→ **Work required**: In the entries below, the word "scale" appears on some lines. Copy each of those lines.

→ **Data for the task**:
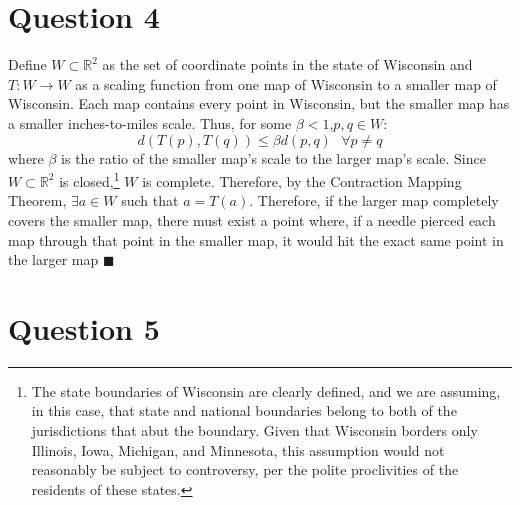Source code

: \documentclass{article}
\newcommand{\R}{\mathbb{R}}
\begin{document}

\section*{Question 4}

Define $W\subset\R^2$ as the set of coordinate points in the state of Wisconsin and $T:W\rightarrow W$ as a scaling function from one map of Wisconsin to a smaller map of Wisconsin. Each map contains every point in Wisconsin, but the smaller map has a smaller inches-to-miles scale. Thus, for some $\beta<1$,$p,q\in W$:
\[
	d(T(p),T(q))\leq\beta d(p,q)\text{  }\forall p\neq q
\]
where $\beta$ is the ratio of the smaller map's scale to the larger map's scale. Since $W\subset\R^2$ is closed,\footnote{The state boundaries of Wisconsin are clearly defined, and we are assuming, in this case, that state and national boundaries belong to both of the jurisdictions that abut the boundary. Given that Wisconsin borders only Illinois, Iowa, Michigan, and Minnesota, this assumption would not reasonably be subject to controversy, per the polite proclivities of the residents of these states.} $W$ is complete. Therefore, by the Contraction Mapping Theorem, $\exists a\in W$ such that $a=T(a)$. Therefore, if the larger map completely covers the smaller map, there must exist a point where, if a needle pierced each map through that point in the smaller map, it would hit the exact same point in the larger map $\blacksquare$




\section*{Question 5}
\end{document}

→ **Answer section**:
Define $W\subset\R^2$ as the set of coordinate points in the state of Wisconsin and $T:W\rightarrow W$ as a scaling function from one map of Wisconsin to a smaller map of Wisconsin. Each map contains every point in Wisconsin, but the smaller map has a smaller inches-to-miles scale. Thus, for some $\beta<1$,$p,q\in W$:
where $\beta$ is the ratio of the smaller map's scale to the larger map's scale. Since $W\subset\R^2$ is closed,\footnote{The state boundaries of Wisconsin are clearly defined, and we are assuming, in this case, that state and national boundaries belong to both of the jurisdictions that abut the boundary. Given that Wisconsin borders only Illinois, Iowa, Michigan, and Minnesota, this assumption would not reasonably be subject to controversy, per the polite proclivities of the residents of these states.} $W$ is complete. Therefore, by the Contraction Mapping Theorem, $\exists a\in W$ such that $a=T(a)$. Therefore, if the larger map completely covers the smaller map, there must exist a point where, if a needle pierced each map through that point in the smaller map, it would hit the exact same point in the larger map $\blacksquare$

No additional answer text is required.